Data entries
--*--
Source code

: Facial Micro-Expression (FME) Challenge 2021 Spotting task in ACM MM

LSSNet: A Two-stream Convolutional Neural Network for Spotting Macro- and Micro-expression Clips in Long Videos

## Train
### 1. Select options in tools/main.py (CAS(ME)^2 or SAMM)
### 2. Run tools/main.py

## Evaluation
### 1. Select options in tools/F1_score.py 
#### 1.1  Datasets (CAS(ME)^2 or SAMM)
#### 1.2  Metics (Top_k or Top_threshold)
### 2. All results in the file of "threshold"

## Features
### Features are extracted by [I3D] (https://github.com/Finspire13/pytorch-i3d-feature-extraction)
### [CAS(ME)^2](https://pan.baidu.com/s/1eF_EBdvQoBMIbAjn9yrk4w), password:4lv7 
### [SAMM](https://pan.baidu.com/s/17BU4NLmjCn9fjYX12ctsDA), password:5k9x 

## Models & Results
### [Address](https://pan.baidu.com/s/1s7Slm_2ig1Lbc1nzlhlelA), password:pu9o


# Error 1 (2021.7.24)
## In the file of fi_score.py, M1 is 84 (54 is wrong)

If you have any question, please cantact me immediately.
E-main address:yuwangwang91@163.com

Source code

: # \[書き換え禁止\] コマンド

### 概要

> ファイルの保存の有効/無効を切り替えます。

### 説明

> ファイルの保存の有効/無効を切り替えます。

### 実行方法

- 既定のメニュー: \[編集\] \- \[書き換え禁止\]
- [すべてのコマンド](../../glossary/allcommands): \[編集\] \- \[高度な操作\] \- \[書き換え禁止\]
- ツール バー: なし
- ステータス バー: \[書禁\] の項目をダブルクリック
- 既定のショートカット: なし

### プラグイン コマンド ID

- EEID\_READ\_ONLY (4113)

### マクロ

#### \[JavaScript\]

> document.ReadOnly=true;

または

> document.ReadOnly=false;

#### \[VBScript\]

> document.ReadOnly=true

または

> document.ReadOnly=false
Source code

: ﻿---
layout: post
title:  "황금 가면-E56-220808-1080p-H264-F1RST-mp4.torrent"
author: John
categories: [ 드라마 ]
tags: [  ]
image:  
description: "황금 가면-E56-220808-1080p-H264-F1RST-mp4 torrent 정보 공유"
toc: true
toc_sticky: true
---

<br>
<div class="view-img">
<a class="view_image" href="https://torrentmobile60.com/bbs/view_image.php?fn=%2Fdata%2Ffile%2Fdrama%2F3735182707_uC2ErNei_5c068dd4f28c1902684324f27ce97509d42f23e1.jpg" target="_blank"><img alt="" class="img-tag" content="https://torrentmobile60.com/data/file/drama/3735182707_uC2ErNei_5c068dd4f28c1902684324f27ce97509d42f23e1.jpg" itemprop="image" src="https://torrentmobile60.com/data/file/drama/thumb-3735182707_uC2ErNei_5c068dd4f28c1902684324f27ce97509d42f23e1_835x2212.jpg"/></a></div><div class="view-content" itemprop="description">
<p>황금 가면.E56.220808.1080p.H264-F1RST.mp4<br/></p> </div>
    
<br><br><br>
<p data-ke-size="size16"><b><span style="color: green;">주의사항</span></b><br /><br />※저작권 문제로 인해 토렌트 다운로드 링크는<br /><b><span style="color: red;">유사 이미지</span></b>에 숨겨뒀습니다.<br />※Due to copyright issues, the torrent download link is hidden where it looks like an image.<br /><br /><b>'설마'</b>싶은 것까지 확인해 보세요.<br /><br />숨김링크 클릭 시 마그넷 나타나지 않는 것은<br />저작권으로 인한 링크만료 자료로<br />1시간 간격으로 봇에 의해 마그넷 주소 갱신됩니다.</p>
--*--
* _Your instructions_: Set down every record above exactly as given.

* _Solution below_:
Source code

: Facial Micro-Expression (FME) Challenge 2021 Spotting task in ACM MM

LSSNet: A Two-stream Convolutional Neural Network for Spotting Macro- and Micro-expression Clips in Long Videos

## Train
### 1. Select options in tools/main.py (CAS(ME)^2 or SAMM)
### 2. Run tools/main.py

## Evaluation
### 1. Select options in tools/F1_score.py 
#### 1.1  Datasets (CAS(ME)^2 or SAMM)
#### 1.2  Metics (Top_k or Top_threshold)
### 2. All results in the file of "threshold"

## Features
### Features are extracted by [I3D] (https://github.com/Finspire13/pytorch-i3d-feature-extraction)
### [CAS(ME)^2](https://pan.baidu.com/s/1eF_EBdvQoBMIbAjn9yrk4w), password:4lv7 
### [SAMM](https://pan.baidu.com/s/17BU4NLmjCn9fjYX12ctsDA), password:5k9x 

## Models & Results
### [Address](https://pan.baidu.com/s/1s7Slm_2ig1Lbc1nzlhlelA), password:pu9o


# Error 1 (2021.7.24)
## In the file of fi_score.py, M1 is 84 (54 is wrong)

If you have any question, please cantact me immediately.
E-main address:yuwangwang91@163.com

Source code

: # \[書き換え禁止\] コマンド

### 概要

> ファイルの保存の有効/無効を切り替えます。

### 説明

> ファイルの保存の有効/無効を切り替えます。

### 実行方法

- 既定のメニュー: \[編集\] \- \[書き換え禁止\]
- [すべてのコマンド](../../glossary/allcommands): \[編集\] \- \[高度な操作\] \- \[書き換え禁止\]
- ツール バー: なし
- ステータス バー: \[書禁\] の項目をダブルクリック
- 既定のショートカット: なし

### プラグイン コマンド ID

- EEID\_READ\_ONLY (4113)

### マクロ

#### \[JavaScript\]

> document.ReadOnly=true;

または

> document.ReadOnly=false;

#### \[VBScript\]

> document.ReadOnly=true

または

> document.ReadOnly=false
Source code

: ﻿---
layout: post
title:  "황금 가면-E56-220808-1080p-H264-F1RST-mp4.torrent"
author: John
categories: [ 드라마 ]
tags: [  ]
image:  
description: "황금 가면-E56-220808-1080p-H264-F1RST-mp4 torrent 정보 공유"
toc: true
toc_sticky: true
---

<br>
<div class="view-img">
<a class="view_image" href="https://torrentmobile60.com/bbs/view_image.php?fn=%2Fdata%2Ffile%2Fdrama%2F3735182707_uC2ErNei_5c068dd4f28c1902684324f27ce97509d42f23e1.jpg" target="_blank"><img alt="" class="img-tag" content="https://torrentmobile60.com/data/file/drama/3735182707_uC2ErNei_5c068dd4f28c1902684324f27ce97509d42f23e1.jpg" itemprop="image" src="https://torrentmobile60.com/data/file/drama/thumb-3735182707_uC2ErNei_5c068dd4f28c1902684324f27ce97509d42f23e1_835x2212.jpg"/></a></div><div class="view-content" itemprop="description">
<p>황금 가면.E56.220808.1080p.H264-F1RST.mp4<br/></p> </div>
    
<br><br><br>
<p data-ke-size="size16"><b><span style="color: green;">주의사항</span></b><br /><br />※저작권 문제로 인해 토렌트 다운로드 링크는<br /><b><span style="color: red;">유사 이미지</span></b>에 숨겨뒀습니다.<br />※Due to copyright issues, the torrent download link is hidden where it looks like an image.<br /><br /><b>'설마'</b>싶은 것까지 확인해 보세요.<br /><br />숨김링크 클릭 시 마그넷 나타나지 않는 것은<br />저작권으로 인한 링크만료 자료로<br />1시간 간격으로 봇에 의해 마그넷 주소 갱신됩니다.</p>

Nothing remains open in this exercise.